Sunday, October 21, 2012

In space, no one can hear you hum

Voyager 1 is on the doorstep of interstellar space; as of a few weeks ago, it probably became the first man-made object to leave the solar system. Besides instruments and a big antenna, it also carries a bunch of stuff meant to help whoever finds it understand the people who built it. In other words, humanity.

Of course, that's a tall order, summing up several billion people. But we gave it a good shot. There's a kind of dust jacket describing humanity:

Not out of place on a Pink Floyd album.

... and a gold-plated record inside that included sounds, messages and data from all corners of the world:

The hottest record in the galaxy.

The music on the disc--images were also encoded--is what I find most interesting about all the inclusions. In terms of music, it featured recordings of many genres and nationalities from throughout history (listen here). But even that turned out to be just a snapshot, not a sampling. Hip-hop, a form of music popular around the globe in 2012, barely existed in 1977, when Voyager 1 was launched (and almost certainly did not exist in the record collections of the probe's creators). Same with modern electronic music, and I'm sure many others that people more plugged in than I could tell you about.

In the end, it's all fairly academic.
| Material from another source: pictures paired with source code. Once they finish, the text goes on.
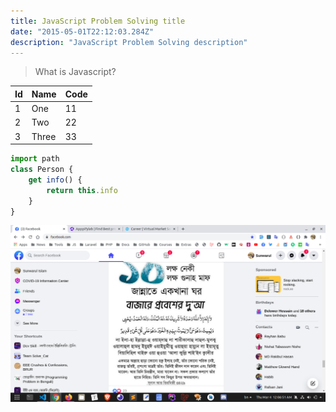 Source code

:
 ```yaml
---
title: JavaScript Problem Solving title
date: "2015-05-01T22:12:03.284Z"
description: "JavaScript Problem Solving description"
---
```


> What is Javascript?

| Id  | Name  | Code |
| --- | ----- | ---- |
| 1   | One   | 11   |
| 2   | Two   | 22   |
| 3   | Three | 33   |

```javascript
import path
class Person {
	get info() {
		return this.info
	}
}
```

![Alt text](./my-image-goes-like-this.png)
Even if some alien race were to come across Voyager 1 tomorrow, the civilization they would find on Earth would, culturally speaking, be in a much different place than what the record depicts. Some things about humanity are universal--basic shape, expressions, nourishment. Some aspects of culture will endure; Mozart's work, the pop music of his generation, is still moving audiences hundreds of years later. And of course, the odds that an extraterrestrial civilization not only notices Voyager but traces its footsteps are infinitesimal to begin with.

But if they do, I guess there are a lot worse problems than the aliens thinking Chuck Berry is our president.